Dubai aligned three strategic propositions.

Strategic alignment tools – the strategy canvas

Let’s briefly look at how Dubai aligned the three strategy propositions to reconstruct the environment and create a blue ocean using the strategy canvas.

The strategy canvas, an analytical framework of blue ocean strategy, allows us to express an organization’s three strategy propositions in simple, graphic form. The horizontal axis captures the range of factors organizations offer. The vertical axis depicts the offering level. The strategic profile is a graphic depiction of an organization’s relative performance across these key factors.

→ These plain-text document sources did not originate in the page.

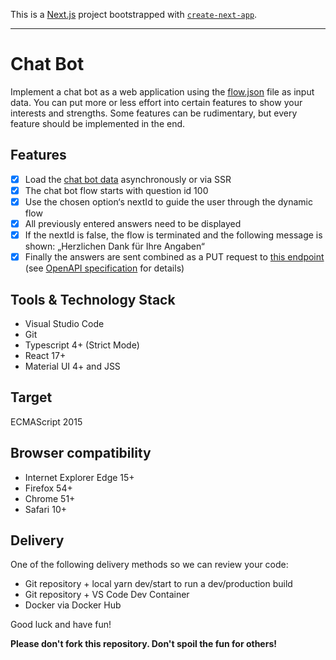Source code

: This is a [Next.js](https://nextjs.org/) project bootstrapped with [`create-next-app`](https://github.com/vercel/next.js/tree/canary/packages/create-next-app).

---

# Chat Bot

Implement a chat bot as a web application using the [flow.json](flow.json) file as input data. You can put more or less effort into certain features to show your interests and strengths. Some features can be rudimentary, but every feature should be implemented in the end.

## Features

-   [x] Load the [chat bot data](flow.json) asynchronously or via SSR
-   [x] The chat bot flow starts with question id 100
-   [x] Use the chosen option‘s nextId to guide the user through the dynamic flow
-   [x] All previously entered answers need to be displayed
-   [x] If the nextId is false, the flow is terminated and the following message is shown: „Herzlichen Dank für Ihre Angaben“
-   [x] Finally the answers are sent combined as a PUT request to [this endpoint](https://virtserver.swaggerhub.com/L8475/task/1.0.1/conversation) (see [OpenAPI specification](https://app.swaggerhub.com/apis-docs/L8475/task/1.0.1) for details)

## Tools & Technology Stack

-   Visual Studio Code
-   Git
-   Typescript 4+ (Strict Mode)
-   React 17+
-   Material UI 4+ and JSS

## Target

ECMAScript 2015

## Browser compatibility

-   Internet Explorer Edge 15+
-   Firefox 54+
-   Chrome 51+
-   Safari 10+

## Delivery

One of the following delivery methods so we can review your code:

-   Git repository + local yarn dev/start to run a dev/production build
-   Git repository + VS Code Dev Container
-   Docker via Docker Hub

Good luck and have fun!

**Please don't fork this repository. Don't spoil the fun for others!**
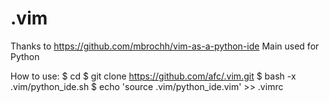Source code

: # .vim

Thanks to https://github.com/mbrochh/vim-as-a-python-ide
Main used for Python

How to use:
$ cd
$ git clone https://github.com/afc/.vim.git
$ bash -x .vim/python_ide.sh
$ echo 'source .vim/python_ide.vim' >> .vimrc

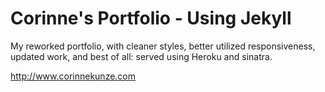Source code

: Corinne's Portfolio - Using Jekyll
=========

My reworked portfolio, with cleaner styles, better utilized responsiveness, updated work, and best of all: served using Heroku and sinatra.

http://www.corinnekunze.com
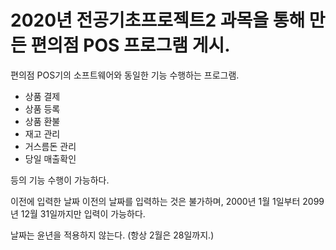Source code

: # 2020년 전공기초프로젝트2 과목을 통해 만든 편의점 POS 프로그램 게시.

편의점 POS기의 소프트웨어와 동일한 기능 수행하는 프로그램.

- 상품 결제
- 상품 등록
- 상품 환불
- 재고 관리
- 거스름돈 관리
- 당일 매출확인

등의 기능 수행이 가능하다.

이전에 입력한 날짜 이전의 날짜를 입력하는 것은 불가하며, 2000년 1월 1일부터 2099년 12월 31일까지만 입력이 가능하다.

날짜는 윤년을 적용하지 않는다. (항상 2월은 28일까지.)
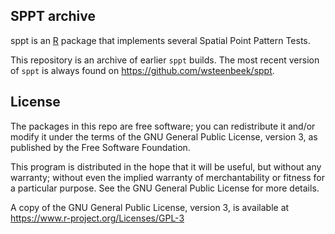 <!-- README.md is generated from README.Rmd. Please edit that file -->
SPPT archive
------------

sppt is an [R](https://www.r-project.org) package that implements several Spatial Point Pattern Tests.

This repository is an archive of earlier `sppt` builds. The most recent version of `sppt` is always found on <https://github.com/wsteenbeek/sppt>.

License
-------

The packages in this repo are free software; you can redistribute it and/or modify it under the terms of the GNU General Public License, version 3, as published by the Free Software Foundation.

This program is distributed in the hope that it will be useful, but without any warranty; without even the implied warranty of merchantability or fitness for a particular purpose. See the GNU General Public License for more details.

A copy of the GNU General Public License, version 3, is available at <https://www.r-project.org/Licenses/GPL-3>
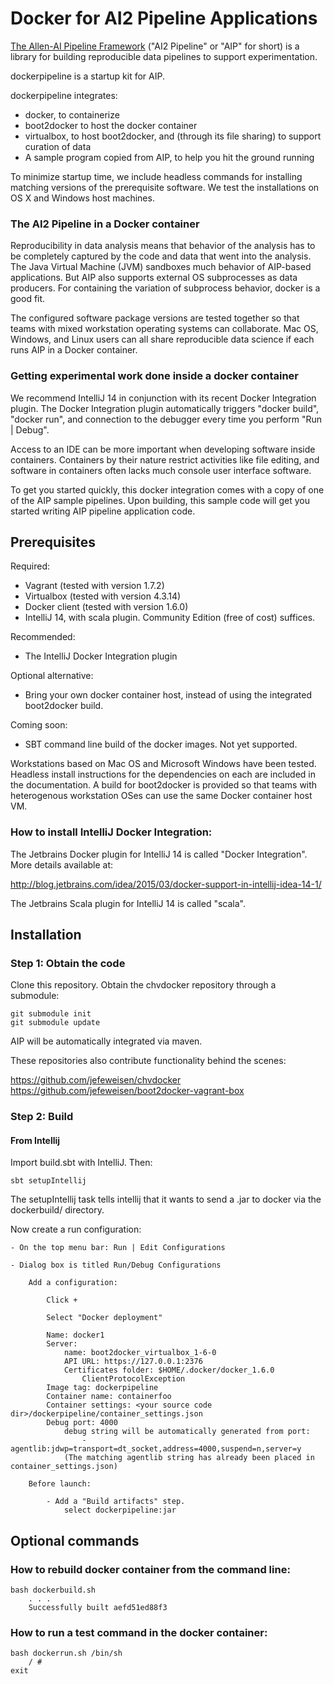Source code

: # Docker for AI2 Pipeline Applications

[The Allen-AI Pipeline Framework](https://github.com/jefeweisen/pipeline) ("AI2 Pipeline" or "AIP" for short) is a library for building reproducible data pipelines to support experimentation.

dockerpipeline is a startup kit for AIP.

dockerpipeline integrates:

  - docker, to containerize
  - boot2docker to host the docker container
  - virtualbox, to host boot2docker, and (through its file sharing) to support curation of data
  - A sample program copied from AIP, to help you hit the ground running

To minimize startup time, we include headless commands for installing matching versions of the prerequisite software.  We test the installations on OS X and Windows host machines.

### The AI2 Pipeline in a Docker container

Reproducibility in data analysis means that behavior of the analysis has to be completely captured by the code and data that went into the analysis.  The Java Virtual Machine (JVM) sandboxes much behavior of AIP-based applications.  But AIP also supports external OS subprocesses as data producers.  For containing the variation of subprocess behavior, docker is a good fit.

The configured software package versions are tested together so that teams with mixed workstation operating systems can collaborate.  Mac OS, Windows, and Linux users can all share reproducible data science if each runs AIP in a Docker container.

### Getting experimental work done inside a docker container

We recommend IntelliJ 14 in conjunction with its recent Docker Integration plugin.  The Docker Integration plugin automatically triggers "docker build", "docker run", and connection to the debugger every time you perform "Run | Debug".

Access to an IDE can be more important when developing software inside containers.  Containers by their nature restrict activities like file editing, and software in containers often lacks much console user interface software.

To get you started quickly, this docker integration comes with a copy of one of the AIP sample pipelines.  Upon building, this sample code will get you started writing AIP pipeline application code.

## Prerequisites

Required:
- Vagrant (tested with version 1.7.2)
- Virtualbox (tested with version 4.3.14)
- Docker client (tested with version 1.6.0)
- IntelliJ 14, with scala plugin.  Community Edition (free of cost) suffices.

Recommended:
- The IntelliJ Docker Integration plugin

Optional alternative:
- Bring your own docker container host, instead of using the integrated boot2docker build.

Coming soon:
- SBT command line build of the docker images.  Not yet supported.

Workstations based on Mac OS and Microsoft Windows have been tested.  Headless install instructions for the dependencies on each are included in the documentation.  A build for boot2docker is provided so that teams with heterogenous workstation OSes can use the same Docker container host VM.

### How to install IntelliJ Docker Integration:

The Jetbrains Docker plugin for IntelliJ 14 is called "Docker Integration".  More details available at:

http://blog.jetbrains.com/idea/2015/03/docker-support-in-intellij-idea-14-1/


The Jetbrains Scala plugin for IntelliJ 14 is called "scala".


## Installation


### Step 1: Obtain the code

Clone this repository.  Obtain the chvdocker repository through a submodule:

    git submodule init
    git submodule update

AIP will be automatically integrated via maven.

These repositories also contribute functionality behind the scenes:

https://github.com/jefeweisen/chvdocker
https://github.com/jefeweisen/boot2docker-vagrant-box


### Step 2: Build



#### From Intellij

Import build.sbt with IntelliJ.  Then:

    sbt setupIntellij

The setupIntellij task tells intellij that it wants to send a .jar to docker via the dockerbuild/ directory.

Now create a run configuration:

    - On the top menu bar: Run | Edit Configurations

    - Dialog box is titled Run/Debug Configurations

        Add a configuration:

            Click +

            Select "Docker deployment"

            Name: docker1
            Server:
                name: boot2docker_virtualbox_1-6-0
                API URL: https://127.0.0.1:2376
                Certificates folder: $HOME/.docker/docker_1.6.0
                    ClientProtocolException
            Image tag: dockerpipeline
            Container name: containerfoo
            Container settings: <your source code dir>/dockerpipeline/container_settings.json
            Debug port: 4000
                debug string will be automatically generated from port:
                    -agentlib:jdwp=transport=dt_socket,address=4000,suspend=n,server=y
                (The matching agentlib string has already been placed in container_settings.json)

        Before launch:

            - Add a "Build artifacts" step.
                select dockerpipeline:jar

## Optional commands

### How to rebuild docker container from the command line:

    bash dockerbuild.sh
        . . .
        Successfully built aefd51ed88f3

### How to run a test command in the docker container:
    bash dockerrun.sh /bin/sh
        / #
    exit
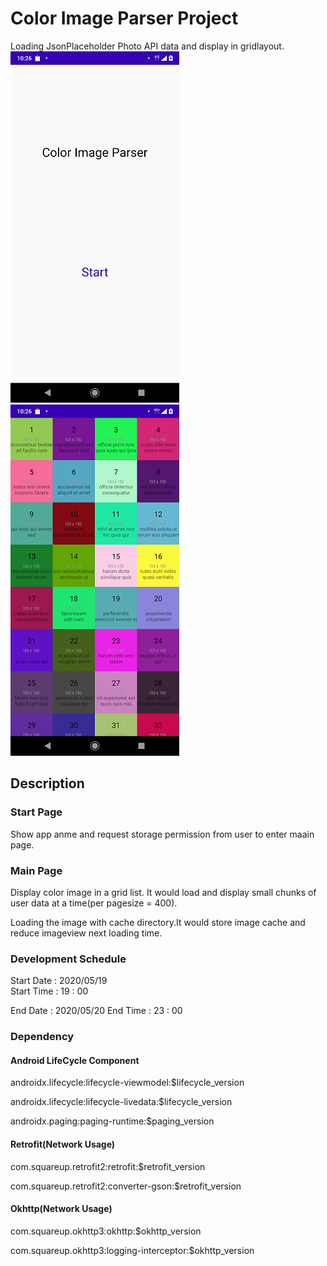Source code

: # Color Image Parser Project

Loading JsonPlaceholder Photo API data and display in gridlayout.  
![](https://github.com/barry039/color_img_android_project/blob/master/Screenshot_20200520-222614.png)
![](https://github.com/barry039/color_img_android_project/blob/master/Screenshot_20200520-222621.png)
## Description

### Start Page

Show app anme and request storage permission from user to enter maain page.  


### Main Page

Display color image in a grid list. It would load and display small chunks of user data at a time(per pagesize = 400).  

Loading the image with cache directory.It would store image cache and reduce imageview next loading time.

### Development Schedule

Start Date : 2020/05/19  
Start Time : 19 : 00

End Date : 2020/05/20 
End Time : 23 : 00

### Dependency

#### Android LifeCycle Component
androidx.lifecycle:lifecycle-viewmodel:$lifecycle_version  

androidx.lifecycle:lifecycle-livedata:$lifecycle_version  

androidx.paging:paging-runtime:$paging_version

#### Retrofit(Network Usage)
com.squareup.retrofit2:retrofit:$retrofit_version

com.squareup.retrofit2:converter-gson:$retrofit_version

#### Okhttp(Network Usage)
com.squareup.okhttp3:okhttp:$okhttp_version

com.squareup.okhttp3:logging-interceptor:$okhttp_version

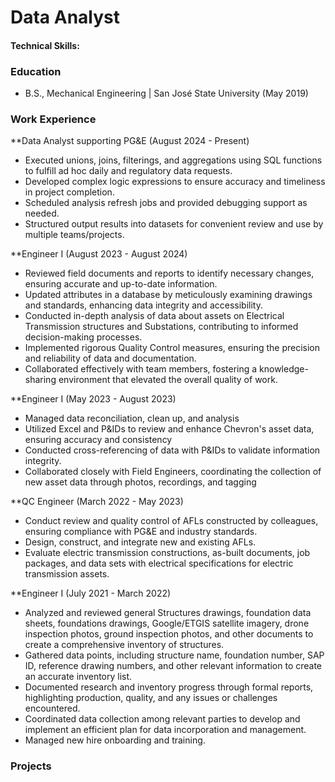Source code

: # Data Analyst

#### Technical Skills:

### Education

- B.S., Mechanical Engineering | San José State University (May 2019)

### Work Experience

**Data Analyst supporting PG&E (August 2024 - Present)
- Executed unions, joins, filterings, and aggregations using SQL functions to fulfill ad hoc daily and regulatory data requests.
- Developed complex logic expressions to ensure accuracy and timeliness in project completion.
- Scheduled analysis refresh jobs and provided debugging support as needed.
- Structured output results into datasets for convenient review and use by multiple teams/projects.

**Engineer I (August 2023 - August 2024) 
- Reviewed field documents and reports to identify necessary changes, ensuring accurate and up-to-date information.
- Updated attributes in a database by meticulously examining drawings and standards, enhancing data integrity and accessibility.
- Conducted in-depth analysis of data about assets on Electrical Transmission structures and Substations, contributing to informed decision-making processes.
- Implemented rigorous Quality Control measures, ensuring the precision and reliability of data and documentation.
- Collaborated effectively with team members, fostering a knowledge-sharing environment that elevated the overall quality of work.

**Engineer I (May 2023 - August 2023) 
- Managed data reconciliation, clean up, and analysis
- Utilized Excel and P&IDs to review and enhance Chevron's asset data, ensuring accuracy and consistency
- Conducted cross-referencing of data with P&IDs to validate information integrity.
- Collaborated closely with Field Engineers, coordinating the collection of new asset data through photos, recordings, and tagging

**QC Engineer (March 2022 - May 2023)
- Conduct review and quality control of AFLs constructed by colleagues, ensuring compliance with PG&E and industry standards.
- Design, construct, and integrate new and existing AFLs.
- Evaluate electric transmission constructions, as-built documents, job packages, and data sets with electrical specifications for electric transmission assets.

**Engineer I (July 2021 - March 2022) 
- Analyzed and reviewed general Structures drawings, foundation data sheets, foundations drawings, Google/ETGIS satellite imagery, drone inspection photos, ground inspection photos, and other documents to create a comprehensive inventory of structures.
- Gathered data points, including structure name, foundation number, SAP ID, reference drawing numbers, and other relevant information to create an accurate inventory list.
- Documented research and inventory progress through formal reports, highlighting production, quality, and any issues or challenges encountered.
- Coordinated data collection among relevant parties to develop and implement an efficient plan for data incorporation and management.
- Managed new hire onboarding and training.

### Projects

In this way, an organization can literally ‘see’ how compelling (or not) each of their propositions are and whether they are aligned. The strategy canvas is just one of the many blue ocean tools taught in the Blue Ocean Strategy online course. And check out other compelling examples of strategy canvases to learn how other organizations stood out from the crowd.

For an in-depth discussion on how Dubai achieved blue ocean strategy alignment, check out Chan Kim and Renée Mauborgne’s article, “How Strategy Shapes Structure” Harvard Business Review (September 2009).

1. Dubai’s Value Proposition

At the heart of Dubai’s success has been a value proposition to foreign investors that is unlike those of other emerging economies. The value proposition begins with a dozen world-class free trade zones with unbeatable incentives for investors. To stand out further and simultaneously lower investors’ costs, Dubai has also expedited its regulatory process in contrast to Shanghai which at the time imposed a complex and opaque legal system on foreign investors and required incoming companies to be familiar with China’s norms, customs, and politics.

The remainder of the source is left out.